|Asparagus bundles at the Monterey Market in Berkeley http://www.montereymarket.com/|
My green bin and I celebrate spring with ASPARAGUS. From March to May I feast almost daily on the sweet herbaceous tips and meaty spears of this treasured springtime staple while green bin, my kitchen companion, gets its fill of woody ends and slippery peels. I learned long ago to peel the stalks with my favorite wood-handled Henckels peeler, so little goes uneaten and green bin gets its share.
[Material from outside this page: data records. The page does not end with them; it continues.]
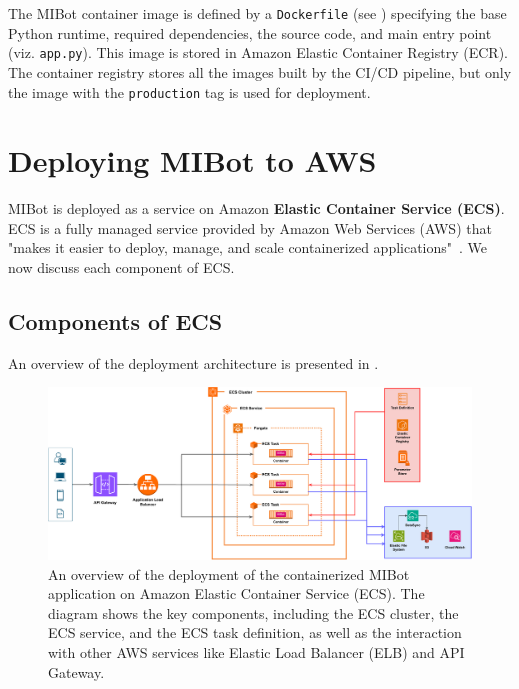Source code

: The MIBot container image is defined by a \texttt{Dockerfile} (see ) specifying the base Python runtime, required dependencies, the source code, and main entry point (viz. \texttt{app.py}). This image is stored in Amazon Elastic Container Registry (ECR). The container registry stores all the images built by the CI/CD pipeline, but only the image with the \texttt{production} tag is used for deployment.

\section{Deploying MIBot to AWS}
\label{sec:mibot-deployment}

MIBot is deployed as a service on Amazon \textbf{Elastic Container Service (ECS)}. ECS is a fully managed service provided by Amazon Web Services (AWS) that "makes it easier to deploy, manage, and scale containerized applications"~\citep{aws-ecs-getting-started}. We now discuss each component of ECS.

\subsection{Components of ECS}
An overview of the deployment architecture is presented in .
\begin{figure}[ht]
	\centering
	\includegraphics[width=0.99\linewidth]{fig/deployment.drawio.pdf}
	\caption[MIBot Deployment on AWS ECS]{An overview of the deployment of the containerized MIBot application on Amazon Elastic Container Service (ECS). The diagram shows the key components, including the ECS cluster, the ECS service, and the ECS task definition, as well as the interaction with other AWS services like Elastic Load Balancer (ELB) and API Gateway.}
	\label{fig:ecs-components}
\end{figure}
Just when we are tiring of wintry Brussels sprouts, cabbage, thick-ribbed kale and chard, out bursts this novel treat. First I notice that Full Belly Farm http://www.fullbellyfarm.com/ is offering a few bunches to tease the impatient shoppers at our Tuesday Farmers' Market. These bundles disappear quickly. But soon large quantities pop out at all the Berkeley markets and we can pick and choose: purple or green, thick or thin, tips or spears, organic or not.
|Purple Asparagus from Riverdog Farm http://www.riverdogfarm.com/at Saturday's Market|
|At the height of the season Riverdog offers tender tips as well as bunches|
Safely home with my bounty, I try to remember my favorite asparagus recipes. Every year I make a delicious Sicilian soup with rice, pancetta, onion and asparagus from The Best of Italian Cooking by Waverly Root; and I'm dreaming about the fabulous Savory Bread Pudding layered with Leeks,Asparagus, Fontina and Fresh Herbs in Georgeanne Brennan's beautiful cookbook Potager. I create pastas incorporating other spring vegetables like sugar snap peas, snow peas, green garlic and spring onions now flooding the markets.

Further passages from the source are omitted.